Records supplied:
----------------
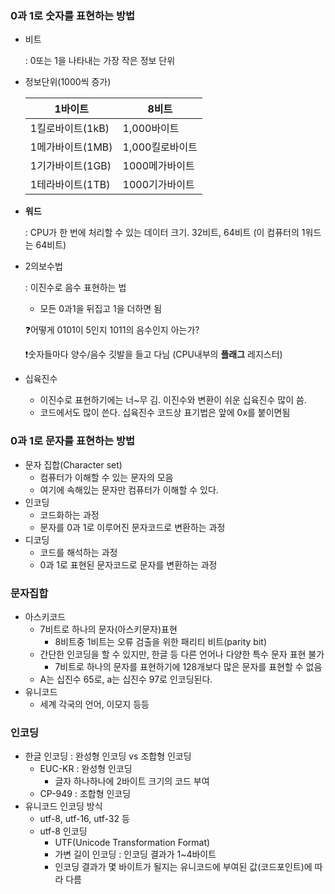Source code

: ### 0과 1로 숫자를 표현하는 방법

- 비트
    
    : 0또는 1을 나타내는 가장 작은 정보 단위
    

- 정보단위(1000씩 증가)
    
    
    | 1바이트 | 8비트 |
    | --- | --- |
    | 1킬로바이트(1kB) | 1,000바이트 |
    | 1메가바이트(1MB) | 1,000킬로바이트 |
    | 1기가바이트(1GB) | 1000메가바이트 |
    | 1테라바이트(1TB) | 1000기가바이트 |

- **워드**
    
    : CPU가 한 번에 처리할 수 있는 데이터 크기. 32비트, 64비트 (이 컴퓨터의 1워드는 64비트)
    

- 2의보수법
    
    : 이진수로 음수 표현하는 법
    
    - 모든 0과1을 뒤집고 1을 더하면 됨
    
    <aside>
    
    ❓어떻게 0101이 5인지 1011의 음수인지 아는가?
    
    ❗️숫자들마다 양수/음수 깃발을 들고 다님 (CPU내부의 **플래그** 레지스터)
    
    </aside>
    

- 십육진수
    - 이진수로 표현하기에는 너~무 김. 이진수와 변환이 쉬운 십육진수 많이 씀.
    - 코드에서도 많이 쓴다. 십육진수 코드상 표기법은 앞에 0x를 붙이면됨

### 0과 1로 문자를 표현하는 방법

- 문자 집합(Character set)
    - 컴퓨터가 이해할 수 있는 문자의 모음
    - 여기에 속해있는 문자만 컴퓨터가 이해할 수 있다.
- 인코딩
    - 코드화하는 과정
    - 문자를 0과 1로 이루어진 문자코드로 변환하는 과정
- 디코딩
    - 코드를 해석하는 과정
    - 0과 1로 표현된 문자코드로 문자를 변환하는 과정

### 문자집합

- 아스키코드
    - 7비트로 하나의 문자(아스키문자)표현
        - 8비트중 1비트는 오류 검출을 위한 패리티 비트(parity bit)
    - 간단한 인코딩을 할 수 있지만, 한글 등 다른 언어나 다양한 특수 문자 표현 불가
        - 7비트로 하나의 문자를 표현하기에 128개보다 많은 문자를 표현할 수 없음
    - A는 십진수 65로, a는 십진수 97로 인코딩된다.
- 유니코드
    - 세계 각국의 언어, 이모지 등등

### 인코딩

- 한글 인코딩 : 완성형 인코딩 vs 조합형 인코딩
    - EUC-KR : 완성형 인코딩
        - 글자 하나하나에 2바이트 크기의 코드 부여
    - CP-949 : 조합형 인코딩
- 유니코드 인코딩 방식
    - utf-8, utf-16, utf-32 등
    - utf-8 인코딩
        - UTF(Unicode Transformation Format)
        - 가변 길이 인코딩 : 인코딩 결과가 1~4바이트
        - 인코딩 결과가 몇 바이트가 될지는 유니코드에 부여된 값(코드포인트)에 따라 다름
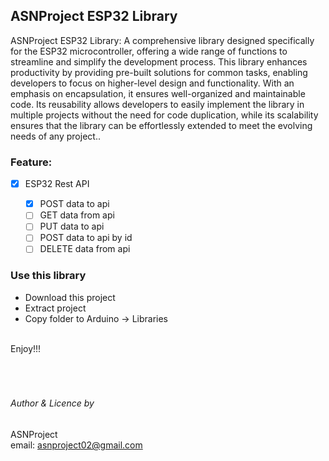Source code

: <!--
 Copyright 2024 ariefsetyonugroho
 
 Licensed under the Apache License, Version 2.0 (the "License");
 you may not use this file except in compliance with the License.
 You may obtain a copy of the License at
 
     https://www.apache.org/licenses/LICENSE-2.0
 
 Unless required by applicable law or agreed to in writing, software
 distributed under the License is distributed on an "AS IS" BASIS,
 WITHOUT WARRANTIES OR CONDITIONS OF ANY KIND, either express or implied.
 See the License for the specific language governing permissions and
 limitations under the License.
-->

## ASNProject ESP32 Library 

ASNProject ESP32 Library: A comprehensive library designed specifically for the ESP32 microcontroller, offering a wide range of functions to streamline and simplify the development process. This library enhances productivity by providing pre-built solutions for common tasks, enabling developers to focus on higher-level design and functionality. With an emphasis on encapsulation, it ensures well-organized and maintainable code. Its reusability allows developers to easily implement the library in multiple projects without the need for code duplication, while its scalability ensures that the library can be effortlessly extended to meet the evolving needs of any project.. 

### Feature:
- [x] ESP32 Rest API

    - [x] POST data to api
    - [ ] GET data from api
    - [ ] PUT data to api
    - [ ] POST data to api by id
    - [ ] DELETE data from api
<!-- - [x] Capture with webcam
- [ ] Capture camera using Raspberry Pi 4 camera
- [x] Send classification using Telegram -->

### Use this library
- Download this project 
- Extract project
- Copy folder to Arduino -> Libraries

<br />
Enjoy!!!
<br />
<br />
<br />
<br />

###### Author & Licence by

ASNProject<br />
email: asnproject02@gmail.com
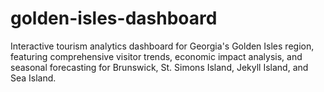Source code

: # golden-isles-dashboard
Interactive tourism analytics dashboard for Georgia's Golden Isles region, featuring comprehensive visitor trends, economic impact analysis, and seasonal forecasting for Brunswick, St. Simons Island, Jekyll Island, and Sea Island.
----------------
The task:
Could you retype every line above exactly as it appears, skipping the pictures?

Answer box:
Source code

: ### 0과 1로 숫자를 표현하는 방법

- 비트
    
    : 0또는 1을 나타내는 가장 작은 정보 단위
    

- 정보단위(1000씩 증가)
    
    
    | 1바이트 | 8비트 |
    | --- | --- |
    | 1킬로바이트(1kB) | 1,000바이트 |
    | 1메가바이트(1MB) | 1,000킬로바이트 |
    | 1기가바이트(1GB) | 1000메가바이트 |
    | 1테라바이트(1TB) | 1000기가바이트 |

- **워드**
    
    : CPU가 한 번에 처리할 수 있는 데이터 크기. 32비트, 64비트 (이 컴퓨터의 1워드는 64비트)
    

- 2의보수법
    
    : 이진수로 음수 표현하는 법
    
    - 모든 0과1을 뒤집고 1을 더하면 됨
    
    <aside>
    
    ❓어떻게 0101이 5인지 1011의 음수인지 아는가?
    
    ❗️숫자들마다 양수/음수 깃발을 들고 다님 (CPU내부의 **플래그** 레지스터)
    
    </aside>
    

- 십육진수
    - 이진수로 표현하기에는 너~무 김. 이진수와 변환이 쉬운 십육진수 많이 씀.
    - 코드에서도 많이 쓴다. 십육진수 코드상 표기법은 앞에 0x를 붙이면됨

### 0과 1로 문자를 표현하는 방법

- 문자 집합(Character set)
    - 컴퓨터가 이해할 수 있는 문자의 모음
    - 여기에 속해있는 문자만 컴퓨터가 이해할 수 있다.
- 인코딩
    - 코드화하는 과정
    - 문자를 0과 1로 이루어진 문자코드로 변환하는 과정
- 디코딩
    - 코드를 해석하는 과정
    - 0과 1로 표현된 문자코드로 문자를 변환하는 과정

### 문자집합

- 아스키코드
    - 7비트로 하나의 문자(아스키문자)표현
        - 8비트중 1비트는 오류 검출을 위한 패리티 비트(parity bit)
    - 간단한 인코딩을 할 수 있지만, 한글 등 다른 언어나 다양한 특수 문자 표현 불가
        - 7비트로 하나의 문자를 표현하기에 128개보다 많은 문자를 표현할 수 없음
    - A는 십진수 65로, a는 십진수 97로 인코딩된다.
- 유니코드
    - 세계 각국의 언어, 이모지 등등

### 인코딩

- 한글 인코딩 : 완성형 인코딩 vs 조합형 인코딩
    - EUC-KR : 완성형 인코딩
        - 글자 하나하나에 2바이트 크기의 코드 부여
    - CP-949 : 조합형 인코딩
- 유니코드 인코딩 방식
    - utf-8, utf-16, utf-32 등
    - utf-8 인코딩
        - UTF(Unicode Transformation Format)
        - 가변 길이 인코딩 : 인코딩 결과가 1~4바이트
        - 인코딩 결과가 몇 바이트가 될지는 유니코드에 부여된 값(코드포인트)에 따라 다름
Source code

: <!--
 Copyright 2024 ariefsetyonugroho
 
 Licensed under the Apache License, Version 2.0 (the "License");
 you may not use this file except in compliance with the License.
 You may obtain a copy of the License at
 
     https://www.apache.org/licenses/LICENSE-2.0
 
 Unless required by applicable law or agreed to in writing, software
 distributed under the License is distributed on an "AS IS" BASIS,
 WITHOUT WARRANTIES OR CONDITIONS OF ANY KIND, either express or implied.
 See the License for the specific language governing permissions and
 limitations under the License.
-->

## ASNProject ESP32 Library 

ASNProject ESP32 Library: A comprehensive library designed specifically for the ESP32 microcontroller, offering a wide range of functions to streamline and simplify the development process. This library enhances productivity by providing pre-built solutions for common tasks, enabling developers to focus on higher-level design and functionality. With an emphasis on encapsulation, it ensures well-organized and maintainable code. Its reusability allows developers to easily implement the library in multiple projects without the need for code duplication, while its scalability ensures that the library can be effortlessly extended to meet the evolving needs of any project.. 

### Feature:
- [x] ESP32 Rest API

    - [x] POST data to api
    - [ ] GET data from api
    - [ ] PUT data to api
    - [ ] POST data to api by id
    - [ ] DELETE data from api
<!-- - [x] Capture with webcam
- [ ] Capture camera using Raspberry Pi 4 camera
- [x] Send classification using Telegram -->

### Use this library
- Download this project 
- Extract project
- Copy folder to Arduino -> Libraries

<br />
Enjoy!!!
<br />
<br />
<br />
<br />

###### Author & Licence by

ASNProject<br />
email: asnproject02@gmail.com
Source code

: # golden-isles-dashboard
Interactive tourism analytics dashboard for Georgia's Golden Isles region, featuring comprehensive visitor trends, economic impact analysis, and seasonal forecasting for Brunswick, St. Simons Island, Jekyll Island, and Sea Island.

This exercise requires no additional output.